Task directions — Look over the lines below. Report each one that includes the string "system".

##########

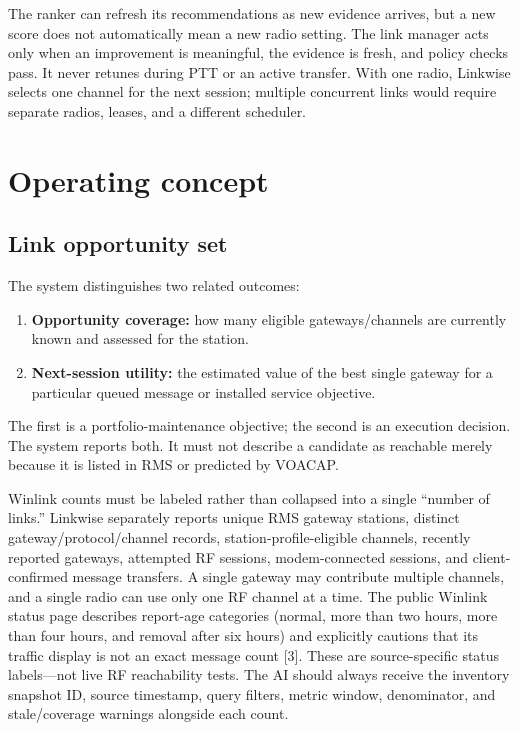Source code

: \documentclass[11pt,a4paper]{article}
\begin{document}
The ranker can refresh its recommendations as new evidence arrives, but a new
score does not automatically mean a new radio setting. The link manager acts
only when an improvement is meaningful, the evidence is fresh, and policy
checks pass. It never retunes during PTT or an active transfer. With one
radio, Linkwise selects one channel for the next session; multiple concurrent
links would require separate radios, leases, and a different scheduler.



\section{Operating concept}

\subsection{Link opportunity set}
The system distinguishes two related outcomes:
\begin{enumerate}
  \item \textbf{Opportunity coverage:} how many eligible gateways/channels are currently known and assessed for the station.
  \item \textbf{Next-session utility:} the estimated value of the best single gateway for a particular queued message or installed service objective.
\end{enumerate}
The first is a portfolio-maintenance objective; the second is an execution decision. The system reports both. It must not describe a candidate as reachable merely because it is listed in RMS or predicted by VOACAP.

Winlink counts must be labeled rather than collapsed into a single “number of links.” Linkwise separately reports unique RMS gateway stations, distinct gateway/protocol/channel records, station-profile-eligible channels, recently reported gateways, attempted RF sessions, modem-connected sessions, and client-confirmed message transfers. A single gateway may contribute multiple channels, and a single radio can use only one RF channel at a time. The public Winlink status page describes report-age categories (normal, more than two hours, more than four hours, and removal after six hours) and explicitly cautions that its traffic display is not an exact message count [3]. These are source-specific status labels—not live RF reachability tests. The AI should always receive the inventory snapshot ID, source timestamp, query filters, metric window, denominator, and stale/coverage warnings alongside each count.
\end{document}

##########

Worked solution —
The system distinguishes two related outcomes:
The first is a portfolio-maintenance objective; the second is an execution decision. The system reports both. It must not describe a candidate as reachable merely because it is listed in RMS or predicted by VOACAP.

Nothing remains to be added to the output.